Verum a Dan (ut fert antiquitas) regum nostrorum stemmata, ceu quodam derivata principio, splendido successionis ordine profluxerunt. Huic filii Humblus et Lotherus fuere, ex Grytha summae inter Theutones dignitatis matrona suscepti. Gesta Danorum, 1.1 Olrik's edition

Now Dan and Angul, with whom the stock of the Danes begins, were begotten of Humble, their father, and were the governors and not only the founders of our race. (Yet Dudo, the historian of Normandy, considers that the Danes are sprung and named from the Danai.) And these two men, though by the wish and favour of their country they gained the lordship of the realm, and, owing to the wondrous deserts of their bravery, got the supreme power by the consenting voice of their countrymen, yet lived without the name of king: the usage whereof was not then commonly resorted to by any authority among our people.

Of these two, Angul, the fountain, so runs the tradition, of the beginnings of the Anglian race, caused his name to be applied to the district which he ruled.
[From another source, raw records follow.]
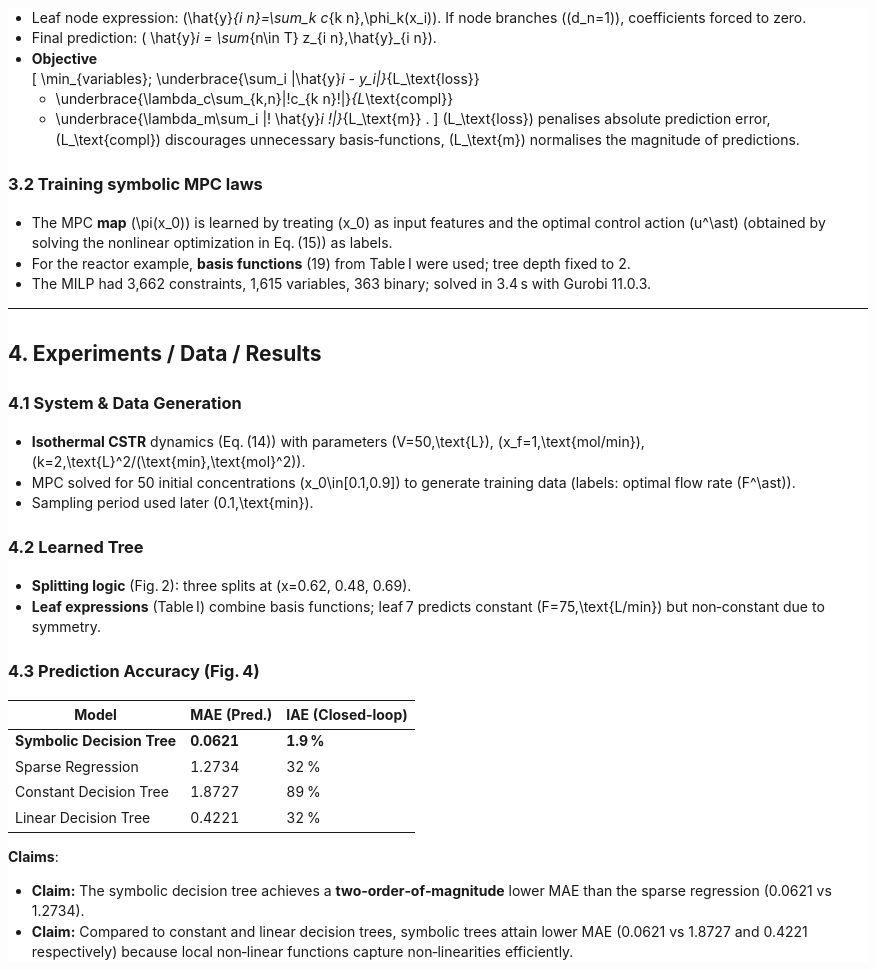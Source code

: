   - Leaf node expression: \(\hat{y}_{i n}=\sum_k c_{k n}\,\phi_k(x_i)\). If node branches (\(d_n=1\)), coefficients forced to zero.  
  - Final prediction: \( \hat{y}_i = \sum_{n\in T} z_{i n}\,\hat{y}_{i n}\).  
- **Objective**  
  \[
  \min_{variables}\;
  \underbrace{\sum_i |\hat{y}_i - y_i|}_{L_\text{loss}}
  + \underbrace{\lambda_c\sum_{k,n}|\!c_{k n}\!|}_{L_\text{compl}}
  + \underbrace{\lambda_m\sum_i |\! \hat{y}_i \!|}_{L_\text{m}} .
  \]
  \(L_\text{loss}\) penalises absolute prediction error, \(L_\text{compl}\) discourages unnecessary basis‑functions, \(L_\text{m}\) normalises the magnitude of predictions.  

### 3.2 Training symbolic MPC laws  
- The MPC **map** \(\pi(x_0)\) is learned by treating \(x_0\) as input features and the optimal control action \(u^\ast\) (obtained by solving the nonlinear optimization in Eq. (15)) as labels.  
- For the reactor example, **basis functions** (19) from Table I were used; tree depth fixed to 2.  
- The MILP had 3,662 constraints, 1,615 variables, 363 binary; solved in 3.4 s with Gurobi 11.0.3.

---

## 4. Experiments / Data / Results  

### 4.1 System & Data Generation  
- **Isothermal CSTR** dynamics (Eq. (14)) with parameters \(V=50\,\text{L}\), \(x_f=1\,\text{mol/min}\), \(k=2\,\text{L}^2/(\text{min}\,\text{mol}^2)\).  
- MPC solved for 50 initial concentrations \(x_0\in[0.1,0.9]\) to generate training data (labels: optimal flow rate \(F^\ast\)).  
- Sampling period used later \(0.1\,\text{min}\).  

### 4.2 Learned Tree  
- **Splitting logic** (Fig. 2): three splits at \(x=0.62, 0.48, 0.69\).  
- **Leaf expressions** (Table I) combine basis functions; leaf 7 predicts constant \(F=75\,\text{L/min}\) but non‑constant due to symmetry.  

### 4.3 Prediction Accuracy (Fig. 4)  
| Model | MAE (Pred.) | IAE (Closed‑loop) |
|-------|--------------|------------------|
| **Symbolic Decision Tree** | **0.0621** | **1.9 %** |
| Sparse Regression | 1.2734 | 32 % |
| Constant Decision Tree | 1.8727 | 89 % |
| Linear Decision Tree | 0.4221 | 32 % |

**Claims**:  
- **Claim:** The symbolic decision tree achieves a **two‑order‑of‑magnitude** lower MAE than the sparse regression (0.0621 vs 1.2734).  
- **Claim:** Compared to constant and linear decision trees, symbolic trees attain lower MAE (0.0621 vs 1.8727 and 0.4221 respectively) because local non‑linear functions capture non‑linearities efficiently.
This was an easy kind of memorial wherewith to immortalise his fame: for his successors a little later, when they gained possession of Britain, changed the original name of the island for a fresh title, that of their own land. This action was much thought of by the ancients: witness Bede, no mean figure among the writers of the Church, who was a native of England, and made it his care to embody the doings of his country in the most hallowed treasury of his pages; deeming it equally a religious duty to glorify in writing the deeds of his land, and to chronicle the history of the Church.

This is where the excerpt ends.